The transformation of a normal cell into a cancer cell involves a dramatic reorganization of the genome. These genomic shifts touch roughly three thousand genes, whose roles can be considered both on their own and within the broader biological processes they control.
Current personalized diagnostic approaches forecast disease progression and treatment response by analyzing the genome and RNA profiles of tumor cells. Today, diagnoses commonly hinge on assessing how genes within specific signaling pathways behave. In this framework, the activation levels of pathways that drive cancer growth serve as critical tumor markers.
Yet such analyses often fall short of delivering a complete picture and carry a notable risk of error. The researchers therefore built a computer model that can describe and study the interactome, which encompasses all the interacting molecules—especially proteins—inside a tumor cell.
“An interactome can be imagined as a mathematical graph—a network of nodes and edges where each node represents a gene product, such as a protein. Our model enables each node to determine its connections to others, uncover hundreds of thousands of intermolecular interactions, and automatically map the molecular pathways associated with each node,” explained Anton Buzdin, principal investigator at the Institute of Personalized Oncology. Acknowledging the model’s capability, he noted that the quantity and quality of tumor markers derived from this new algorithm outperform those provided by current methods .
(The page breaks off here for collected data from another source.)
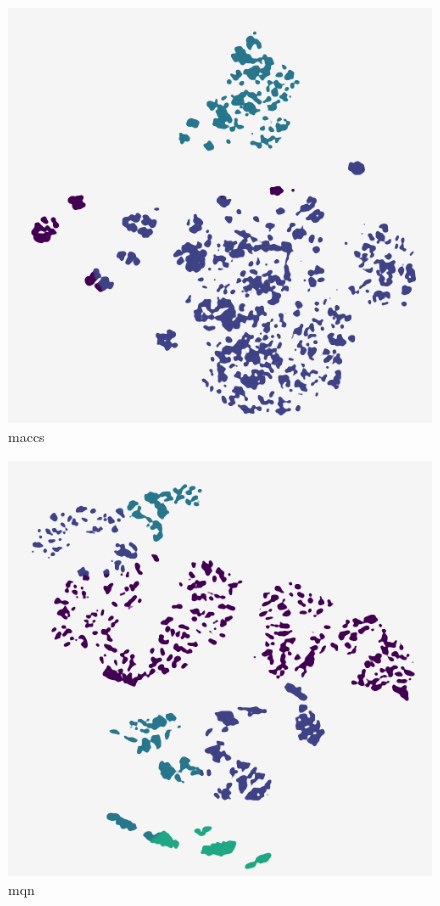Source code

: \begin{subfigure}[b]{.25\linewidth}
    \centering
    \includegraphics[width=\textwidth]{outputs/DRplots/plots/t-SNE_maccs.png}
    \caption{maccs}
    \label{fig:t-SNE_maccs}
\end{subfigure}
\begin{subfigure}[b]{.25\linewidth}
    \centering
    \includegraphics[width=\textwidth]{outputs/DRplots/plots/t-SNE_mqn.png}
    \caption{mqn}
    \label{fig:t-SNE_mqn}
\end{subfigure}
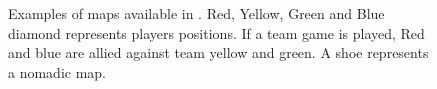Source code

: \begin{figure}
    \caption{Examples of maps available in \aoe{}. Red, Yellow, Green and Blue diamond represents players positions. If a team game is played, Red and blue are allied against team yellow and green. A shoe represents a nomadic map. }
    \label{fig:aoe:maps}
\end{figure}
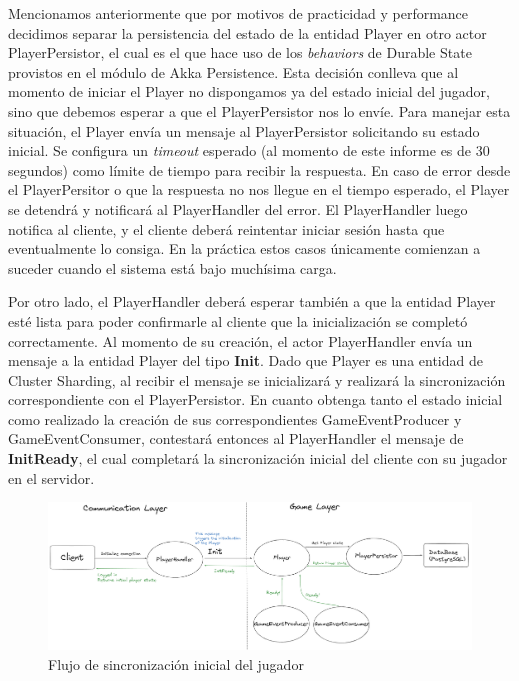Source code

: \noindent Mencionamos anteriormente que por motivos de practicidad y performance decidimos separar la persistencia del estado de la entidad Player en otro actor PlayerPersistor, el cual
es el que hace uso de los \textit{behaviors} de Durable State provistos en el módulo de Akka Persistence. Esta decisión conlleva que al momento de iniciar el Player no dispongamos ya del estado
inicial del jugador, sino que debemos esperar a que el PlayerPersistor nos lo envíe. Para manejar esta situación, el Player envía un mensaje al PlayerPersistor solicitando su estado inicial.
Se configura un \textit{timeout} esperado (al momento de este informe es de 30 segundos) como límite de tiempo para recibir la respuesta. En caso de error desde el PlayerPersitor o que la respuesta no
nos llegue en el tiempo esperado, el Player se detendrá y notificará al PlayerHandler del error. El PlayerHandler luego notifica al cliente, y el cliente deberá reintentar iniciar sesión hasta que eventualmente
lo consiga. En la práctica estos casos únicamente comienzan a suceder cuando el sistema está bajo muchísima carga.

Por otro lado, el PlayerHandler deberá esperar también a que la entidad Player esté lista para poder confirmarle al cliente que la inicialización se completó correctamente. Al momento de su creación, el actor PlayerHandler
envía un mensaje a la entidad Player del tipo \textbf{Init}. Dado que Player es una entidad de Cluster Sharding, al recibir el mensaje se inicializará y realizará la sincronización correspondiente con el PlayerPersistor. En cuanto
obtenga tanto el estado inicial como realizado la creación de sus correspondientes GameEventProducer y GameEventConsumer, contestará entonces al PlayerHandler el mensaje de \textbf{InitReady}, el cual completará la sincronización inicial
del cliente con su jugador en el servidor.

\newpage

\begin{figure}[htbp]
    \centering
    \includegraphics[width=1\textwidth]{../assets/player-init-sync.png}
    \caption{Flujo de sincronización inicial del jugador}
\end{figure}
He emphasized that the rapid operation and the comprehensive reflection of intracellular molecular processes position this tool as a dependable resource for personalized cancer diagnosis and for forecasting patient survival probabilities.
In addition, the researchers highlight the potential for the approach to integrate with existing diagnostic workflows, offering a deeper, systems‑level view of tumor biology that can inform therapy choices and monitoring strategies. The model’s ability to reconstruct complex networks at high fidelity supports a more nuanced understanding of how cancer evolves within a given patient and opens avenues for identifying novel targets for therapy—targets that might be overlooked by conventional analyses. The work underscores the shift toward data‑driven, network‑based oncology that aligns with contemporary efforts to tailor treatment to the molecular portrait of each tumor.
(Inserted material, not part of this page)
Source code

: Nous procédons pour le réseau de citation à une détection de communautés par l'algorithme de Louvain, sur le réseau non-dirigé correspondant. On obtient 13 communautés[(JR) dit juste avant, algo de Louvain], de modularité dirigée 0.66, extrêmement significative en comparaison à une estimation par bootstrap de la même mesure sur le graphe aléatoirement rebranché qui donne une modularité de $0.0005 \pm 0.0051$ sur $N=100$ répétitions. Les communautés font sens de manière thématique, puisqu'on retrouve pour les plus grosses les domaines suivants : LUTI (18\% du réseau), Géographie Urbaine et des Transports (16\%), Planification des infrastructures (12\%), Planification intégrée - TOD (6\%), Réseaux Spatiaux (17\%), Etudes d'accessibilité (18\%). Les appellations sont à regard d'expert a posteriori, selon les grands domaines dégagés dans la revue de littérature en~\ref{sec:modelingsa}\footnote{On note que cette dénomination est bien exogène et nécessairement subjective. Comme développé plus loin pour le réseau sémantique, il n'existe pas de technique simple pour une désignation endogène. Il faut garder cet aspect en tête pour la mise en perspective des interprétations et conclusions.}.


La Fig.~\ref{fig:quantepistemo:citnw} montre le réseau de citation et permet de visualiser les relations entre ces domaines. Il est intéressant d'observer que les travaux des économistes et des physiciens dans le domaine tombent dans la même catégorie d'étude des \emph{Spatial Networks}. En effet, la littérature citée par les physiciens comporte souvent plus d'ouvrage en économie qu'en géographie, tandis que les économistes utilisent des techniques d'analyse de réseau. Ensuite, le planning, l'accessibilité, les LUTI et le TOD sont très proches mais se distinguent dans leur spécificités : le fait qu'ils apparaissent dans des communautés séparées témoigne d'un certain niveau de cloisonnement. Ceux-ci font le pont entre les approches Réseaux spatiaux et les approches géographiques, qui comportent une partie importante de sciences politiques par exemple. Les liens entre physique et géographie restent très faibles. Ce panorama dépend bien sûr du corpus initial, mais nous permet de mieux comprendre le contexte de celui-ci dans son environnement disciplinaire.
Although the findings are preliminary and further validation in clinical settings is needed, the team is optimistic about translating the model into practical tools for clinicians. By enabling a comprehensive, path‑level view of tumor biology, the approach promises to improve diagnostic accuracy, refine prognosis, and ultimately guide more effective, personalized treatment regimens. This represents a meaningful step toward a future where cancer care is driven by a precise map of molecular interactions rather than by isolated gene signals, bringing new hope to patients across Canada and the United States.
It is important to note that the recent statements also reference the evolving landscape of cancer biomarker discovery and the growing role of systems biology in clinical decision making. Ongoing research will determine how quickly such advanced models can be integrated into routine practice, how clinicians will interpret the wealth of interactome data, and how patients will benefit from more accurate, timely, and individualized care. As the field progresses, collaborative efforts between researchers, clinicians, and health systems will be essential to realizing the full potential of these innovative diagnostic tools.